Differential privacy is a useful component in providing privacy for a wide range of projects, however there is currently only one (to our knowledge) differential privacy library that is open-source, deployed to millions of devices already, openly licensed, and is truly robust in its implementation: Google’s Differential Privacy C++ library. However, C++ by itself doesn’t run in any of the contexts we need to run apps — mobile phones, browsers, mobile browsers, and servers. We’re creating an ensemble of new open-source libraries that wrap Google’s C++ library to enable the best-in-class cryptography implementation that Google has produced, to be run by anyone, anywhere.

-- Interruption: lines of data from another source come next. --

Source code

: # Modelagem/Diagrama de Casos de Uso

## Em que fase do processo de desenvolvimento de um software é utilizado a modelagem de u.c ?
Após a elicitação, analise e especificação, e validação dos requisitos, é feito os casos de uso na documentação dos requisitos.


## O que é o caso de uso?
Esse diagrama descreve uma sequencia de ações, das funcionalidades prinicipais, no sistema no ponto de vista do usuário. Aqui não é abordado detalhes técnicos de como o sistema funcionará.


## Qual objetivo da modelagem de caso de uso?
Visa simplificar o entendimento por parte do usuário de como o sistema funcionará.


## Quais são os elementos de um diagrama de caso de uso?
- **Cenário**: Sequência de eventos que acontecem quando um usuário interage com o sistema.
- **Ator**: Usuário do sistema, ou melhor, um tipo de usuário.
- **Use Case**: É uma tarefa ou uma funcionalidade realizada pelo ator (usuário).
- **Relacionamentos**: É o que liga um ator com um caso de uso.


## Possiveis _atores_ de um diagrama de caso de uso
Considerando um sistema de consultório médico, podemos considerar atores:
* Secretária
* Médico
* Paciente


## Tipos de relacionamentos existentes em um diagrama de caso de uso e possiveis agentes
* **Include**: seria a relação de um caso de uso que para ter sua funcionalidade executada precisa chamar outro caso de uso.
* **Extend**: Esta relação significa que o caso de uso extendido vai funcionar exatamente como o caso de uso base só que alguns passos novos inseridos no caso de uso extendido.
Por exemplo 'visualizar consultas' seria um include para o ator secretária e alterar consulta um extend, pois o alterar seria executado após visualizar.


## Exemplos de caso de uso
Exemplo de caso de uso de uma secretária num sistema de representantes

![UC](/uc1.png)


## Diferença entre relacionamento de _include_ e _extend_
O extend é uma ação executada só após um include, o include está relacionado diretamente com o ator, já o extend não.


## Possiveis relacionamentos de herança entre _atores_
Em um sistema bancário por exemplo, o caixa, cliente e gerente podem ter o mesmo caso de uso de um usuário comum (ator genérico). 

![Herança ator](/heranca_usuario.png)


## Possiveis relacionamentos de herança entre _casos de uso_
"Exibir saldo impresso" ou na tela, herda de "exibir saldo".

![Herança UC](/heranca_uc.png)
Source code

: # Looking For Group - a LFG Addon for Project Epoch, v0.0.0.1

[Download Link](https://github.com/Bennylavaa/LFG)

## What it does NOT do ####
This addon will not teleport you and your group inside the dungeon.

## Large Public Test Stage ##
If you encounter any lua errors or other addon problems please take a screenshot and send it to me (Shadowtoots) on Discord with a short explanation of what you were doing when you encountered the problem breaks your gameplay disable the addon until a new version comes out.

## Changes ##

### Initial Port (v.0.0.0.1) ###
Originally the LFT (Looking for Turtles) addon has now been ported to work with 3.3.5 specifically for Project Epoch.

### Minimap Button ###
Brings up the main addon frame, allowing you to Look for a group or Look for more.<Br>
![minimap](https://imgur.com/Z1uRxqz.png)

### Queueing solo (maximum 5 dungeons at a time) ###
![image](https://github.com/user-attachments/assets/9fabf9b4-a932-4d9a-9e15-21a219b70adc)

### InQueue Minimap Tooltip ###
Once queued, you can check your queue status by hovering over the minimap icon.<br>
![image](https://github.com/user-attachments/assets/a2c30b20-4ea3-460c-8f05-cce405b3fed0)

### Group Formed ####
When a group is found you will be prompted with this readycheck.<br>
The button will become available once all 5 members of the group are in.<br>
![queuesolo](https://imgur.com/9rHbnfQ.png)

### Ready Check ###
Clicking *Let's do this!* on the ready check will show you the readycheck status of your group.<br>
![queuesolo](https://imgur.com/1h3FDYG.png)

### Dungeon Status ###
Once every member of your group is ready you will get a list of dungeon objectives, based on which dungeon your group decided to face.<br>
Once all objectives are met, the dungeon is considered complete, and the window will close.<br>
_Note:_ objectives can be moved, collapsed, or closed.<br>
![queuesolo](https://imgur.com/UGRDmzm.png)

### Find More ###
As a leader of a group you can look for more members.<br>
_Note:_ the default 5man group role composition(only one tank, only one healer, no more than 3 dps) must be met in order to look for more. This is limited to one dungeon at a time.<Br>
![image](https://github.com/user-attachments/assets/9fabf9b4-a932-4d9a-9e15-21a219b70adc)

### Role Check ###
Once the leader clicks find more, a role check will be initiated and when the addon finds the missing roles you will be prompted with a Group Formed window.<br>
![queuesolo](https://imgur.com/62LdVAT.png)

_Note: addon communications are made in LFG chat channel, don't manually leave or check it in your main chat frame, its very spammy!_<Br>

- PyDP: Python wrapper for Google's Differential Privacy project
- org.openmined.dp: Google’s DP project in Java family of languages (Java, Scala, Kotlin)
- SwiftDP: Swift wrapper for Google’s Differential Privacy Project
We’ve already launched the PyDP library, and hosted our launch event on August 29.
Private Set Intersection
We’re building open-source libraries for private set intersection to run on many devices in many contexts.
Private set intersection is a powerful cryptographic technique which allows two parties to compare data with one another without exposing their raw data to the other party. In the context of COVID-19 contact tracing the two parties are:
- A centralised data store: Containing locations which infected patients visited prior to their isolation.
- Many individual mobile phones: Containing location information of the individual owner of the phone.
To determine whether an individual has visited a location previously visited by a known patient there has to be a comparison between the two data sources. Private set intersection allows the two groups to determine if there are any common locations between them. Crucially, private set intersection prevents the centralised data store seeing what’s on the user’s phone and the user seeing what’s on the server. This results in a contact tracing app which does not need to publish infected patient locations publicly- where they could be exploited or abused. Furthermore, the app does not need to store all individual user locations in a centralised data store- preventing the creation of a treasure trove of personally identifying information.